Ledger & Tokenization Working Group Update

Are there meeting minutes of the WG meeting for those who weren’t able to attend?

What was the outcome?

Regarding the textual encoding: no objections to the encoding with explicit subaccount length and “not a principal” marker. Everyone agreed that having short subaccounts with automatic padding might be useful. We can specify that encoders are allowed to do such space optimizations, and decoders must respect them.

Ok, so encoders can use the abbreviation with automatic padding or can choose not to? That means there is no uniqueness, or, more precisely, we can have anywhere between 1-33 different encodings for the same account (because the encoder can choose to abbreviate any number of trailing zero bytes).

Regarding the choice of marker for “not a principal” I think we should also inform and ask people outside of the ICRC-1 group.

Yes, but the encoding is already non-unique in the presence of default subaccounts. The WG agreed that we should be flexible in encodings that we accept and advice applications not to use textual representations as keys (in a map/database, etc), but rather decode the strings and normalize them. That’s what the ledger has to do as well.

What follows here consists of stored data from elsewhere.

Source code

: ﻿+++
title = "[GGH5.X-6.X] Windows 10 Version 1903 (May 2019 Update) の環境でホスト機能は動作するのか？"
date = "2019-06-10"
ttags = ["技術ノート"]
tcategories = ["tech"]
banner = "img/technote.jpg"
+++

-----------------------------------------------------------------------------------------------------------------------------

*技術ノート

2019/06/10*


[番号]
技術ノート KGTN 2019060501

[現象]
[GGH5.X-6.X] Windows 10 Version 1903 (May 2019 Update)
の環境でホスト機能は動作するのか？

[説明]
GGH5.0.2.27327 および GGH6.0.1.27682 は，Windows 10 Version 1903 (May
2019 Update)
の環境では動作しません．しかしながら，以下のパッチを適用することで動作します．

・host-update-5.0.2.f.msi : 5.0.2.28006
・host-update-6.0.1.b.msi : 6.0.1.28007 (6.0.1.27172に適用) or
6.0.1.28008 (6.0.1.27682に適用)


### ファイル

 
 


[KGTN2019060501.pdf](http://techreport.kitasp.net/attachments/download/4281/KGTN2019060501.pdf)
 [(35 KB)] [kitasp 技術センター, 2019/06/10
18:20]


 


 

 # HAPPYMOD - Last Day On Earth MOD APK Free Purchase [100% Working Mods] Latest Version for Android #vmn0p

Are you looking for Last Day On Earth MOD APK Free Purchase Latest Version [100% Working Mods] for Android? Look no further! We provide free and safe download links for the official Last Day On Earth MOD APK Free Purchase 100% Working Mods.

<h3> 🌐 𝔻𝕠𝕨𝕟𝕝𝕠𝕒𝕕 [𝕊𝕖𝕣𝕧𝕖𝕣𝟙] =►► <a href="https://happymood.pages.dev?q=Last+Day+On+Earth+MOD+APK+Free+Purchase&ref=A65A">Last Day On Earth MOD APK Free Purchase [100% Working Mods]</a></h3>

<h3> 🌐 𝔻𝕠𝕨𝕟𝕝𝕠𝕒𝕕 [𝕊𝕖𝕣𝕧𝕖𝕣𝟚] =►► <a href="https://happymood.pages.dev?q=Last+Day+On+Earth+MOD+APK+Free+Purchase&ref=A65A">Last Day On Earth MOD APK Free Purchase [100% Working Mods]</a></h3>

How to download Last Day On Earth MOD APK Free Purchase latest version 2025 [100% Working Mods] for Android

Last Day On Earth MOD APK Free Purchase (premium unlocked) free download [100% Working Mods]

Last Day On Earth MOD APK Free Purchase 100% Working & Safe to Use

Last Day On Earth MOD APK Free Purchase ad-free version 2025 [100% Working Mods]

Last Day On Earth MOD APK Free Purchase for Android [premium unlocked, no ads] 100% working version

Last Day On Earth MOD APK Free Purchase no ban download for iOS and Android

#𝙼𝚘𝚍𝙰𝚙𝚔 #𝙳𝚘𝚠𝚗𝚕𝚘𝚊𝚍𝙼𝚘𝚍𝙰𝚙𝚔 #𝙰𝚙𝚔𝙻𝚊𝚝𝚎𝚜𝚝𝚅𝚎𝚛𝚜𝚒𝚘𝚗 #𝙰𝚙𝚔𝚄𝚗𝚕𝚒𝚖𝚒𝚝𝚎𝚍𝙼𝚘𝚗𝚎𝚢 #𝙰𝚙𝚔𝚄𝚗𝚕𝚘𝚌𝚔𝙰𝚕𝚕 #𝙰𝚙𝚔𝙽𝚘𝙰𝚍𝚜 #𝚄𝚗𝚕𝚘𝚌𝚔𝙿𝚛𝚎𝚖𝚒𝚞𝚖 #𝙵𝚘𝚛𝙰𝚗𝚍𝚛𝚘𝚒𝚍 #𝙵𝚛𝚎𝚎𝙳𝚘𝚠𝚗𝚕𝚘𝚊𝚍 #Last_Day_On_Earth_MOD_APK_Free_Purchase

Yes, I’ve talked to @bjoern about it before the WG meeting and he was cool with that. I’ll prepare a spec change.

Is that so easy? Thinking for example about a block explorer where you paste in the account identifier and then get back all transactions of it. So then I would paste in one encoding but in the transaction list that I see it may then appear in a different encoding? Or does it appear in a completely different way, as a pair with the subaccount id bytes exposed? Might be confusing. Whether the pair is exposed or the textual encoding is shown can be easily solved with a toggle. But not the same way between different textual encodings.

Made a general post about the topic here: Using the principals' textual encoding for other things than principals

I also started thinking about block explorers and how users might be confused because some app didn’t apply an optimization, but another did.

Then we have to enforce optimizations on the spec level and reject unoptimized encodings from the very start. This will give use uniqueness, but will break some natural properties, such as

∀ a ∈ Account : decodeAccount(encodeAccount(a)) = a

I’m think that not a huge problem, but would be nice to listen to more opinions, e.g., from @bogdanwarinschi.

What is a here? The pair (principal, 32 bytes)? Then the property isn’t broken.

The pair is (principal, opt blob). Optimizing (principal, opt DEFAULT) to (principal, null) is required for uniqueness, unless we remove the requirement that (principal, opt DEFAULT) is the same is (principal, null) (which will be incompatible with the ICP ledger).

Maybe I don’t understand. The problem with the default account was always there, wasn’t it? What changes with respect to it?

I am trying to understand the statement:

Why does enforcing an optimization break a property that held before? The problem was already there without the optimization, or?

We would basically have to say that (principal, 32*0x00) is not a valid account, only (principal, null) is. If you want to have the cited property, the encoder has to reject (principal, 32*0x00).

But maybe I’m misunderstanding something. What does (principal, opt DEFAULT) stand for by the way?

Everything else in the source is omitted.